▶ **PROBLEM STATEMENT**: Return copies of the lines below that mention "conclude".

▶ **INPUT FOR THIS TASK**:

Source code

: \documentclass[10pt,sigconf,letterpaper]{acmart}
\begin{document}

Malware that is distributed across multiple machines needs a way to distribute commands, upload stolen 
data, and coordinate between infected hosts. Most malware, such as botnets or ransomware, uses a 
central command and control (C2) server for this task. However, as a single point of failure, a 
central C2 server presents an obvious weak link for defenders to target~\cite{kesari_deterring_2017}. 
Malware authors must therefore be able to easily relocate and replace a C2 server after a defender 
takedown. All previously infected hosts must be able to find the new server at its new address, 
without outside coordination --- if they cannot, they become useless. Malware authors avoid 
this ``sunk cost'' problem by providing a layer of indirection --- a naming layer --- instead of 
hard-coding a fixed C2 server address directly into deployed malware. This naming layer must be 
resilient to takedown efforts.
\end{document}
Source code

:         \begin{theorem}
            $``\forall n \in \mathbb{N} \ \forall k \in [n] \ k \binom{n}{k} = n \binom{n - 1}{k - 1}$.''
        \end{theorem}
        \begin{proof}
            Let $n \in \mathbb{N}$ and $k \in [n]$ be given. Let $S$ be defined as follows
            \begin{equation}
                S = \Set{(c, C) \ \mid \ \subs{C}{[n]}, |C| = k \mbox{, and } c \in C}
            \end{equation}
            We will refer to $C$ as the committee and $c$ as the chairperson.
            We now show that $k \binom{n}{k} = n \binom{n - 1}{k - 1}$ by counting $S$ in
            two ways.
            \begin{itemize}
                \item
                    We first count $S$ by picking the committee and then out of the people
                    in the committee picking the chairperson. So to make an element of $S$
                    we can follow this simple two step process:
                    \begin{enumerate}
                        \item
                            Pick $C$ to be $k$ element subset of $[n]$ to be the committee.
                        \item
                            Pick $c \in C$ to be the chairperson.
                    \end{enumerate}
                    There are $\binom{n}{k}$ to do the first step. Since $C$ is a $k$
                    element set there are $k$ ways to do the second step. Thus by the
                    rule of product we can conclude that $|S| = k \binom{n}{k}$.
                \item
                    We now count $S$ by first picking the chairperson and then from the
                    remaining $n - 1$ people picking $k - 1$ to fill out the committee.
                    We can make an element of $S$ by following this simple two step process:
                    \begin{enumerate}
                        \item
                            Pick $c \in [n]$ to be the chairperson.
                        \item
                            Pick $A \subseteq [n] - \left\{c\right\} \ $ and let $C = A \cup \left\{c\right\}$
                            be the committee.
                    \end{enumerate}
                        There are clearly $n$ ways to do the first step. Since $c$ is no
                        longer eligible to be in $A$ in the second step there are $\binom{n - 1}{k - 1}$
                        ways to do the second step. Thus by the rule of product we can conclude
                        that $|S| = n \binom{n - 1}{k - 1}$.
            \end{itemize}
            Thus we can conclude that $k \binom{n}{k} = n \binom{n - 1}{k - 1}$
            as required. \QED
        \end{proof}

--

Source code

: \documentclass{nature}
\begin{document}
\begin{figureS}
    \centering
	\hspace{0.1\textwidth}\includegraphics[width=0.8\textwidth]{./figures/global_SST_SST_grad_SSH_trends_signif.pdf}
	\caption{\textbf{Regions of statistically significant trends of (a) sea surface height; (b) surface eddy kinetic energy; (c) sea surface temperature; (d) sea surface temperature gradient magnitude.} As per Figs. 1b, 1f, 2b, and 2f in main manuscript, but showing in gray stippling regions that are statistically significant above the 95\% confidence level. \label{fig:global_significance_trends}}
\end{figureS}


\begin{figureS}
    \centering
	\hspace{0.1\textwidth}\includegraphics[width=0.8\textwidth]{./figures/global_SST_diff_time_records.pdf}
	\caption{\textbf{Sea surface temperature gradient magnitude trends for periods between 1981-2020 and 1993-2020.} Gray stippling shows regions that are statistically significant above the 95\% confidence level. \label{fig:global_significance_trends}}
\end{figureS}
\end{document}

--

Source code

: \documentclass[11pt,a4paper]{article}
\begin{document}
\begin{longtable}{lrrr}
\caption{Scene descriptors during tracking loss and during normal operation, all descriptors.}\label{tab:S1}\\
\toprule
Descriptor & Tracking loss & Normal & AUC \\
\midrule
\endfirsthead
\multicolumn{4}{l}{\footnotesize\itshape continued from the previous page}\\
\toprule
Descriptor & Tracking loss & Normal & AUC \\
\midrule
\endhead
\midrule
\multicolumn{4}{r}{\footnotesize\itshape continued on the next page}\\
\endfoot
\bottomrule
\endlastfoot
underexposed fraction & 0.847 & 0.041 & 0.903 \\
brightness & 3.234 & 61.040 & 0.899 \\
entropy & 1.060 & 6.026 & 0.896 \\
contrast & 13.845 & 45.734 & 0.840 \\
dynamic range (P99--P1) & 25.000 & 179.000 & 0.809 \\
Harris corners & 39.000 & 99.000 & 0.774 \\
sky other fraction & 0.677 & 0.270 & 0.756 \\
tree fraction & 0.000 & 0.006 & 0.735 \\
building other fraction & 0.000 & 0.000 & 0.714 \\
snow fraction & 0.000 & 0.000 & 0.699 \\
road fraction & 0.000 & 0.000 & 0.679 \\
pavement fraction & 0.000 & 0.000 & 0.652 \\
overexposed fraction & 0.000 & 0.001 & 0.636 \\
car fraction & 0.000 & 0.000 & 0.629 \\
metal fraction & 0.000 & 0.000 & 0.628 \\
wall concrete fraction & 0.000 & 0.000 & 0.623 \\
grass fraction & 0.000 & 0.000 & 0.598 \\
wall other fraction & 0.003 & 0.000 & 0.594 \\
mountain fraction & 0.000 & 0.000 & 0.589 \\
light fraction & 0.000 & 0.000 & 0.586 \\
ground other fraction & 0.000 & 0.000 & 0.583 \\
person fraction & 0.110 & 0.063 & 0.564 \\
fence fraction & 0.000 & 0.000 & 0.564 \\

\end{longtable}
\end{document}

▶ **EXERCISE RESULT**:
                    rule of product we can conclude that $|S| = k \binom{n}{k}$.
                        ways to do the second step. Thus by the rule of product we can conclude
            Thus we can conclude that $k \binom{n}{k} = n \binom{n - 1}{k - 1}$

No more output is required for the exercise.